Information supplied:

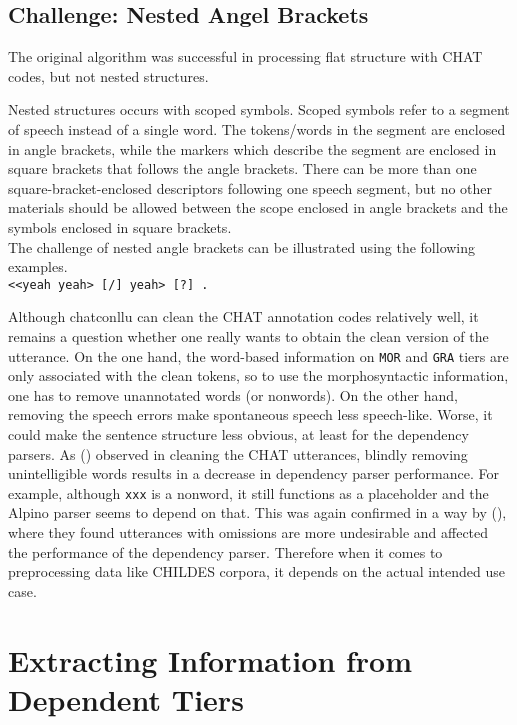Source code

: \subsection{Challenge: Nested Angel Brackets}

The original algorithm was successful in processing flat structure with CHAT codes, but not nested structures.

Nested structures occurs with scoped symbols. Scoped symbols refer to a segment of speech instead of a single word. The tokens/words in the segment are enclosed in angle brackets, while the markers which describe the segment are enclosed in square brackets that follows the angle brackets. There can be more than one square-bracket-enclosed descriptors following one speech segment, but no other materials should be allowed between the scope enclosed in angle brackets and the symbols enclosed in square brackets.\\
The challenge of nested angle brackets can be illustrated using the following examples.\\

\texttt{<<yeah yeah> [/] yeah> [?] .}

Although chatconllu can clean the CHAT annotation codes relatively well, it remains a question whether one really wants to obtain the clean version of the utterance. On the one hand, the word-based information on \texttt{MOR} and \texttt{GRA} tiers are only associated with the clean tokens, so to use the morphosyntactic information, one has to remove unannotated words (or nonwords). On the other hand, removing the speech errors make spontaneous speech less speech-like. Worse, it could make the sentence structure less obvious, at least for the dependency parsers. As (\cite{odijk2018anncor}) observed in cleaning the CHAT utterances, blindly removing unintelligible words results in a decrease in dependency parser performance. For example, although \texttt{xxx} is a nonword, it still functions as a placeholder  and the Alpino parser seems to depend on that. This was again confirmed in a way by (\cite{liu2021}), where they found utterances with omissions are more undesirable and affected the performance of the dependency parser. Therefore when it comes to preprocessing data like CHILDES corpora, it depends on the actual intended use case.

\section{Extracting Information from Dependent Tiers}


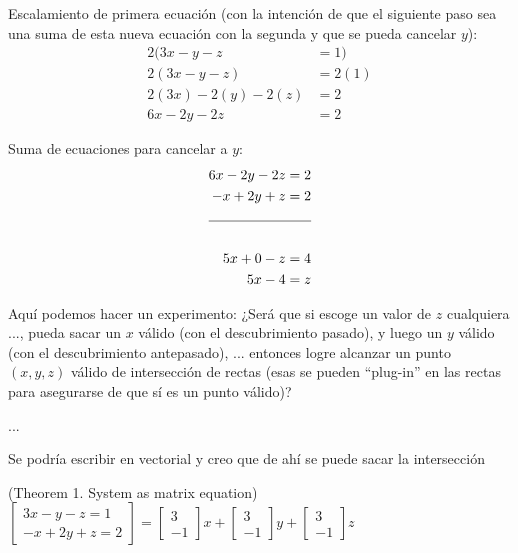 \documentclass[12pt,oneside]{book}
\begin{document}
Escalamiento de primera ecuación (con la intención de que el siguiente paso sea una suma de esta nueva ecuación con la segunda y que se pueda cancelar $y$):
\begin{align*}
  2(3x -  y - z &= 1) \\
  2(3x -  y - z) &= 2(1) \\
  2(3x) -  2(y) - 2(z) &= 2 \\
  6x -  2y - 2z &= 2
\end{align*}

Suma de ecuaciones para cancelar a $y$:
\begin{align*}
  6x -  2y - 2z &= 2 \\
  -x + 2y + z &= 2 \\
  \cline{1-2} \\
  5x + 0 - z &= 4 \\
  5x - 4 &= z
\end{align*}

Aquí podemos hacer un experimento:
¿Será que si escoge un valor de $z$ cualquiera $...$, pueda sacar un $x$ válido (con el descubrimiento pasado), y luego un $y$ válido (con el descubrimiento antepasado), $...$ entonces logre alcanzar un punto $(x, y, z)$ válido de intersección de rectas (esas se pueden ``plug-in'' en las rectas para asegurarse de que sí es un punto válido)?


...

Se podría escribir en vectorial y creo que de ahí se puede sacar la intersección

\def\theorem{1cm}
\begin{center}\vspace{\theorem}\big(Theorem 1. System as matrix equation\big)
  \large\(
    \begin{bmatrix}
      3x-y-z = 1 \\
      -x+2y+z = 2
    \end{bmatrix}
    = \begin{bmatrix} 3\\ -1 \end{bmatrix} x
    + \begin{bmatrix} 3\\ -1 \end{bmatrix} y
    + \begin{bmatrix} 3\\ -1 \end{bmatrix} z
    \)
\normalsize\end{center}







  \printbibliography[title={Bibliografía},heading=bibintoc]
\end{document}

Exercise instructions:
Print the entries above exactly, taking out only the pictures.

Exercise output:
Source code

: \subsection{Challenge: Nested Angel Brackets}

The original algorithm was successful in processing flat structure with CHAT codes, but not nested structures.

Nested structures occurs with scoped symbols. Scoped symbols refer to a segment of speech instead of a single word. The tokens/words in the segment are enclosed in angle brackets, while the markers which describe the segment are enclosed in square brackets that follows the angle brackets. There can be more than one square-bracket-enclosed descriptors following one speech segment, but no other materials should be allowed between the scope enclosed in angle brackets and the symbols enclosed in square brackets.\\
The challenge of nested angle brackets can be illustrated using the following examples.\\

\texttt{<<yeah yeah> [/] yeah> [?] .}

Although chatconllu can clean the CHAT annotation codes relatively well, it remains a question whether one really wants to obtain the clean version of the utterance. On the one hand, the word-based information on \texttt{MOR} and \texttt{GRA} tiers are only associated with the clean tokens, so to use the morphosyntactic information, one has to remove unannotated words (or nonwords). On the other hand, removing the speech errors make spontaneous speech less speech-like. Worse, it could make the sentence structure less obvious, at least for the dependency parsers. As (\cite{odijk2018anncor}) observed in cleaning the CHAT utterances, blindly removing unintelligible words results in a decrease in dependency parser performance. For example, although \texttt{xxx} is a nonword, it still functions as a placeholder  and the Alpino parser seems to depend on that. This was again confirmed in a way by (\cite{liu2021}), where they found utterances with omissions are more undesirable and affected the performance of the dependency parser. Therefore when it comes to preprocessing data like CHILDES corpora, it depends on the actual intended use case.

\section{Extracting Information from Dependent Tiers}


 \documentclass[12pt,oneside]{book}
\begin{document}
Escalamiento de primera ecuación (con la intención de que el siguiente paso sea una suma de esta nueva ecuación con la segunda y que se pueda cancelar $y$):
\begin{align*}
  2(3x -  y - z &= 1) \\
  2(3x -  y - z) &= 2(1) \\
  2(3x) -  2(y) - 2(z) &= 2 \\
  6x -  2y - 2z &= 2
\end{align*}

Suma de ecuaciones para cancelar a $y$:
\begin{align*}
  6x -  2y - 2z &= 2 \\
  -x + 2y + z &= 2 \\
  \cline{1-2} \\
  5x + 0 - z &= 4 \\
  5x - 4 &= z
\end{align*}

Aquí podemos hacer un experimento:
¿Será que si escoge un valor de $z$ cualquiera $...$, pueda sacar un $x$ válido (con el descubrimiento pasado), y luego un $y$ válido (con el descubrimiento antepasado), $...$ entonces logre alcanzar un punto $(x, y, z)$ válido de intersección de rectas (esas se pueden ``plug-in'' en las rectas para asegurarse de que sí es un punto válido)?


...

Se podría escribir en vectorial y creo que de ahí se puede sacar la intersección

\def\theorem{1cm}
\begin{center}\vspace{\theorem}\big(Theorem 1. System as matrix equation\big)
  \large\(
    \begin{bmatrix}
      3x-y-z = 1 \\
      -x+2y+z = 2
    \end{bmatrix}
    = \begin{bmatrix} 3\\ -1 \end{bmatrix} x
    + \begin{bmatrix} 3\\ -1 \end{bmatrix} y
    + \begin{bmatrix} 3\\ -1 \end{bmatrix} z
    \)
\normalsize\end{center}







  \printbibliography[title={Bibliografía},heading=bibintoc]
\end{document}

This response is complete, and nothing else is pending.